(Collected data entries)
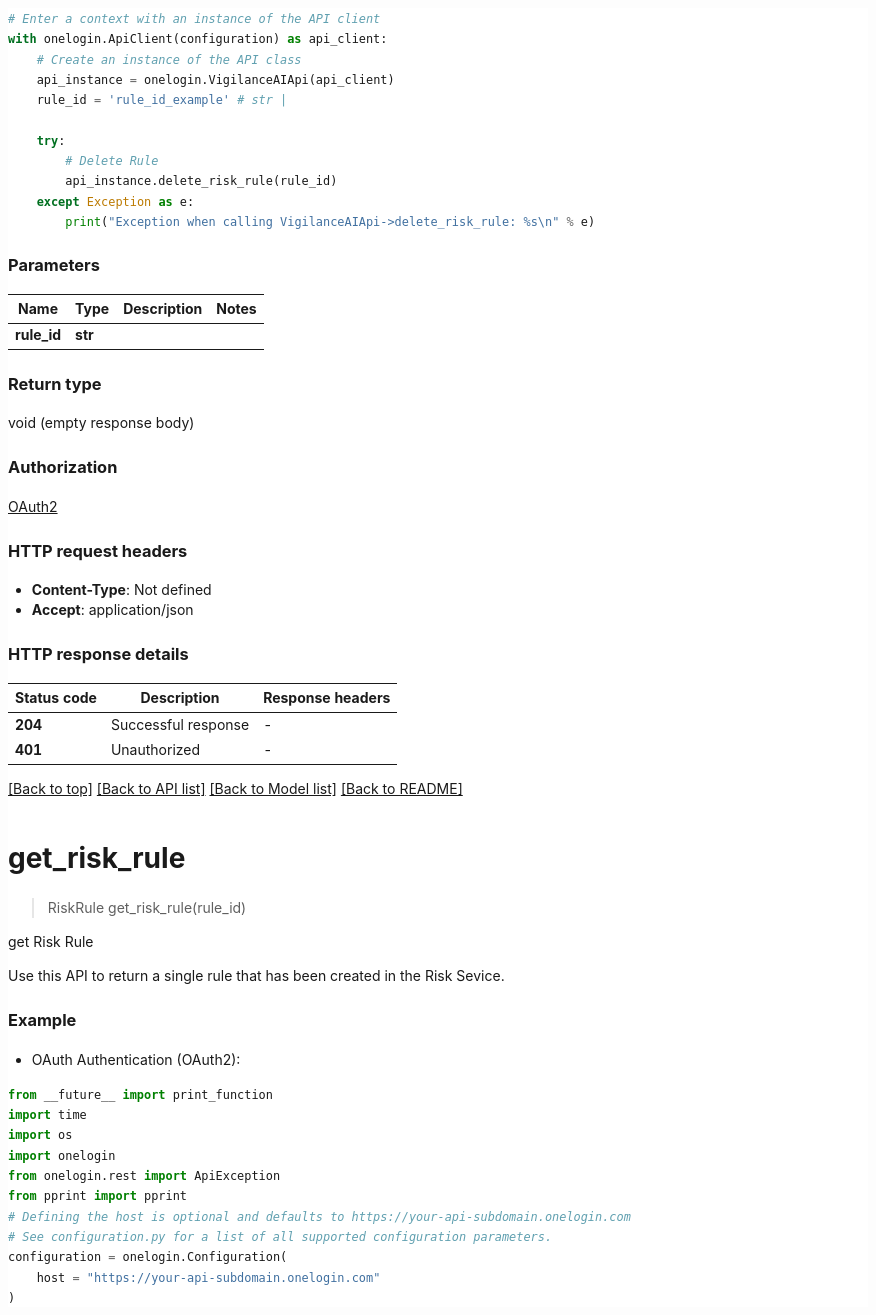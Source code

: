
 ```python
# Enter a context with an instance of the API client
with onelogin.ApiClient(configuration) as api_client:
    # Create an instance of the API class
    api_instance = onelogin.VigilanceAIApi(api_client)
    rule_id = 'rule_id_example' # str | 

    try:
        # Delete Rule
        api_instance.delete_risk_rule(rule_id)
    except Exception as e:
        print("Exception when calling VigilanceAIApi->delete_risk_rule: %s\n" % e)
```

### Parameters

Name | Type | Description  | Notes
------------- | ------------- | ------------- | -------------
 **rule_id** | **str**|  | 

### Return type

void (empty response body)

### Authorization

[OAuth2](../README.md#OAuth2)

### HTTP request headers

 - **Content-Type**: Not defined
 - **Accept**: application/json

### HTTP response details
| Status code | Description | Response headers |
|-------------|-------------|------------------|
**204** | Successful response |  -  |
**401** | Unauthorized |  -  |

[[Back to top]](#) [[Back to API list]](../README.md#documentation-for-api-endpoints) [[Back to Model list]](../README.md#documentation-for-models) [[Back to README]](../README.md)

# **get_risk_rule**
> RiskRule get_risk_rule(rule_id)

get Risk Rule

Use this API to return a single rule that has been created in the Risk Sevice.

### Example

* OAuth Authentication (OAuth2):
```python
from __future__ import print_function
import time
import os
import onelogin
from onelogin.rest import ApiException
from pprint import pprint
# Defining the host is optional and defaults to https://your-api-subdomain.onelogin.com
# See configuration.py for a list of all supported configuration parameters.
configuration = onelogin.Configuration(
    host = "https://your-api-subdomain.onelogin.com"
)

```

:: Task brief ::
Find the number of lines in the entries above that hold the string "VigilanceAIApi", and write only that number.

:: Response below ::
2